More than five inches of rain fell in parts of Genesee County near Flint, Michigan on May 3 and 4, leading to major flooding and damage to homes and businesses in the area.

Last Friday, Gov. Snyder declared a "state of emergency" in Genesee County, which made state resources available. The next step is to see if federal emergency resources will be made available.

Roger Fonger of the Flint Journal reports:

Federal Emergency Management Agency officials are joining state and local officials this afternoon to assess damage to homes and businesses in the hardest-hit areas of the county.

"They will be out for the next few days -- until it's done," said Nicole Lisabeth, a spokeswoman for Michigan State Police's Emergency Management and Homeland Security Division.

"This is for officials to get a really good idea whether the damages might qualify for federal aid and whether we (will) proceed with asking for a presidential (disaster) declaration," Lisabeth said.

Lisabeth said homeowners and businesses that suffered damage might qualify for low-interest loans from the U.S. Small Business Administration.

screenshot from WDIV video

The National Weather Service said a minimum of 5.25 inches of rain fell in parts of Genesee County overnight. We're following how the floods are impacting the area.

Update 2:00 p.m.

Michigan Radio's Steve Carmody was in Flint today. He reports the overnight storms "also knocked out power to thousands of Flint residents... and most of the city’s downtown traffic signals."
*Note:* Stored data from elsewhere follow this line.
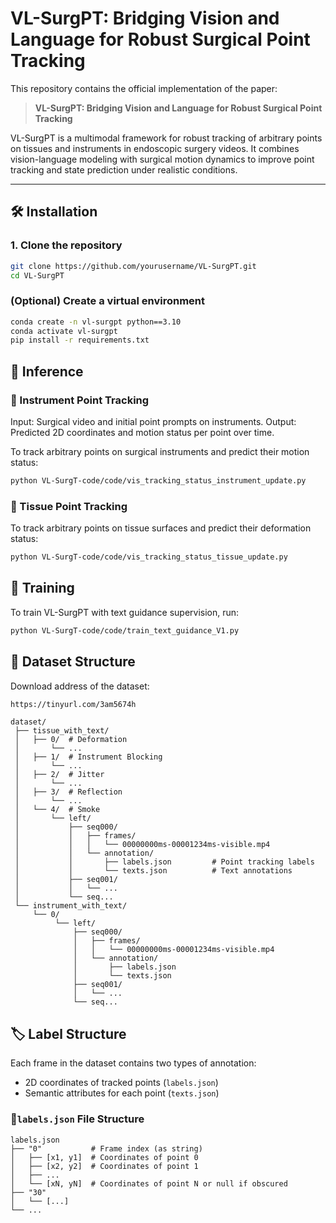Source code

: # VL-SurgPT: Bridging Vision and Language for Robust Surgical Point Tracking

This repository contains the official implementation of the paper:

> **VL-SurgPT: Bridging Vision and Language for Robust Surgical Point Tracking**

VL-SurgPT is a multimodal framework for robust tracking of arbitrary points on tissues and instruments in endoscopic surgery videos. It combines vision-language modeling with surgical motion dynamics to improve point tracking and state prediction under realistic conditions.

---

## 🛠 Installation

### 1. Clone the repository

```bash
git clone https://github.com/yourusername/VL-SurgPT.git
cd VL-SurgPT
```

### (Optional) Create a virtual environment
```bash
conda create -n vl-surgpt python==3.10
conda activate vl-surgpt
pip install -r requirements.txt
```

## 🚀 Inference

### 🔹 Instrument Point Tracking

Input: Surgical video and initial point prompts on instruments.
Output: Predicted 2D coordinates and motion status per point over time.

To track arbitrary points on surgical instruments and predict their motion status:
```bash
python VL-SurgT-code/code/vis_tracking_status_instrument_update.py
```

### 🔹 Tissue Point Tracking

To track arbitrary points on tissue surfaces and predict their deformation status:
```bash
python VL-SurgT-code/code/vis_tracking_status_tissue_update.py
```

## 🧠 Training
To train VL-SurgPT with text guidance supervision, run:
```bash
python VL-SurgT-code/code/train_text_guidance_V1.py

```


## 📂 Dataset Structure
Download address of the dataset:
```bash
https://tinyurl.com/3am5674h

```


```
dataset/
 ├── tissue_with_text/
 │   ├── 0/  # Deformation
 │       └── ...
 │   ├── 1/  # Instrument Blocking
 │       └── ...
 │   ├── 2/  # Jitter
 │       └── ...
 │   ├── 3/  # Reflection
 │       └── ...
 │   └── 4/  # Smoke
 │       └── left/
 │           ├── seq000/
 │           │   ├── frames/
 │           │   │   └── 00000000ms-00001234ms-visible.mp4
 │           │   └── annotation/
 │           │       ├── labels.json         # Point tracking labels
 │           │       └── texts.json          # Text annotations
 │           ├── seq001/
 │           │   └── ...
 │           └── seq...
 └── instrument_with_text/
     └── 0/
          └── left/
              ├── seq000/
              │   ├── frames/
              │   │   └── 00000000ms-00001234ms-visible.mp4
              │   └── annotation/
              │       ├── labels.json
              │       └── texts.json
              ├── seq001/
              │   └── ...
              └── seq...
```

## 🏷️ Label Structure

Each frame in the dataset contains two types of annotation:

- 2D coordinates of tracked points (`labels.json`)
- Semantic attributes for each point (`texts.json`)

### 📁`labels.json` File Structure

```
labels.json
├── "0"           # Frame index (as string)
│   ├── [x1, y1]  # Coordinates of point 0
│   ├── [x2, y2]  # Coordinates of point 1
│   ├── ...
│   └── [xN, yN]  # Coordinates of point N or null if obscured
├── "30"
│   └── [...]
└── ...
```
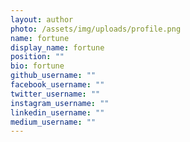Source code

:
 ```yaml
---
layout: author
photo: /assets/img/uploads/profile.png
name: fortune
display_name: fortune
position: ""
bio: fortune
github_username: ""
facebook_username: ""
twitter_username: ""
instagram_username: ""
linkedin_username: ""
medium_username: ""
---
```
The power outage led to the closure of Flint City Hall.

Consumers Energy says thousands are without power in the area. From the Flint Journal:

3,600 customers are without power in the county today -- more than 2,100 in Swartz Creek and more than 1,400 in Flint.

Consumers spokeswoman Debra Dodd said it could be as late as 10 p.m. before service is fully restored.

"We has really bad thunderstorms that did quite a bit of damage," Dodd said.

12:30 p.m.

We got ahold of Genessee County Drain Commissioner Jeff Wright.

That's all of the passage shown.